WORK ITEM -> The records below must be transcribed exactly, with each picture left out.

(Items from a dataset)

※ ※ ※

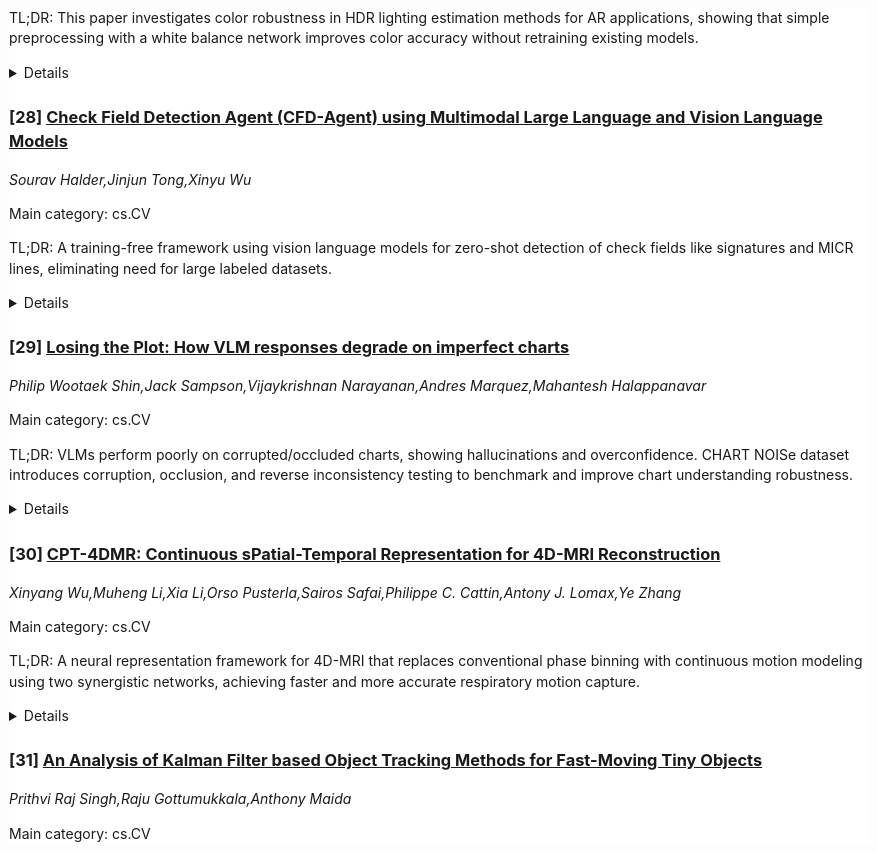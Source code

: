 TL;DR: This paper investigates color robustness in HDR lighting estimation methods for AR applications, showing that simple preprocessing with a white balance network improves color accuracy without retraining existing models.


<details><summary>Details</summary></details>


### [28] [Check Field Detection Agent (CFD-Agent) using Multimodal Large Language and Vision Language Models](https://arxiv.org/abs/2509.18405)
*Sourav Halder,Jinjun Tong,Xinyu Wu*

Main category: cs.CV

TL;DR: A training-free framework using vision language models for zero-shot detection of check fields like signatures and MICR lines, eliminating need for large labeled datasets.


<details><summary>Details</summary></details>


### [29] [Losing the Plot: How VLM responses degrade on imperfect charts](https://arxiv.org/abs/2509.18425)
*Philip Wootaek Shin,Jack Sampson,Vijaykrishnan Narayanan,Andres Marquez,Mahantesh Halappanavar*

Main category: cs.CV

TL;DR: VLMs perform poorly on corrupted/occluded charts, showing hallucinations and overconfidence. CHART NOISe dataset introduces corruption, occlusion, and reverse inconsistency testing to benchmark and improve chart understanding robustness.


<details><summary>Details</summary></details>


### [30] [CPT-4DMR: Continuous sPatial-Temporal Representation for 4D-MRI Reconstruction](https://arxiv.org/abs/2509.18427)
*Xinyang Wu,Muheng Li,Xia Li,Orso Pusterla,Sairos Safai,Philippe C. Cattin,Antony J. Lomax,Ye Zhang*

Main category: cs.CV

TL;DR: A neural representation framework for 4D-MRI that replaces conventional phase binning with continuous motion modeling using two synergistic networks, achieving faster and more accurate respiratory motion capture.


<details><summary>Details</summary></details>


### [31] [An Analysis of Kalman Filter based Object Tracking Methods for Fast-Moving Tiny Objects](https://arxiv.org/abs/2509.18451)
*Prithvi Raj Singh,Raju Gottumukkala,Anthony Maida*

Main category: cs.CV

※ ※ ※

RESULT OF THIS EXERCISE ->
Source code

: TL;DR: This paper investigates color robustness in HDR lighting estimation methods for AR applications, showing that simple preprocessing with a white balance network improves color accuracy without retraining existing models.


<details><summary>Details</summary></details>


### [28] [Check Field Detection Agent (CFD-Agent) using Multimodal Large Language and Vision Language Models](https://arxiv.org/abs/2509.18405)
*Sourav Halder,Jinjun Tong,Xinyu Wu*

Main category: cs.CV

TL;DR: A training-free framework using vision language models for zero-shot detection of check fields like signatures and MICR lines, eliminating need for large labeled datasets.


<details><summary>Details</summary></details>


### [29] [Losing the Plot: How VLM responses degrade on imperfect charts](https://arxiv.org/abs/2509.18425)
*Philip Wootaek Shin,Jack Sampson,Vijaykrishnan Narayanan,Andres Marquez,Mahantesh Halappanavar*

Main category: cs.CV

TL;DR: VLMs perform poorly on corrupted/occluded charts, showing hallucinations and overconfidence. CHART NOISe dataset introduces corruption, occlusion, and reverse inconsistency testing to benchmark and improve chart understanding robustness.


<details><summary>Details</summary></details>


### [30] [CPT-4DMR: Continuous sPatial-Temporal Representation for 4D-MRI Reconstruction](https://arxiv.org/abs/2509.18427)
*Xinyang Wu,Muheng Li,Xia Li,Orso Pusterla,Sairos Safai,Philippe C. Cattin,Antony J. Lomax,Ye Zhang*

Main category: cs.CV

TL;DR: A neural representation framework for 4D-MRI that replaces conventional phase binning with continuous motion modeling using two synergistic networks, achieving faster and more accurate respiratory motion capture.


<details><summary>Details</summary></details>


### [31] [An Analysis of Kalman Filter based Object Tracking Methods for Fast-Moving Tiny Objects](https://arxiv.org/abs/2509.18451)
*Prithvi Raj Singh,Raju Gottumukkala,Anthony Maida*

Main category: cs.CV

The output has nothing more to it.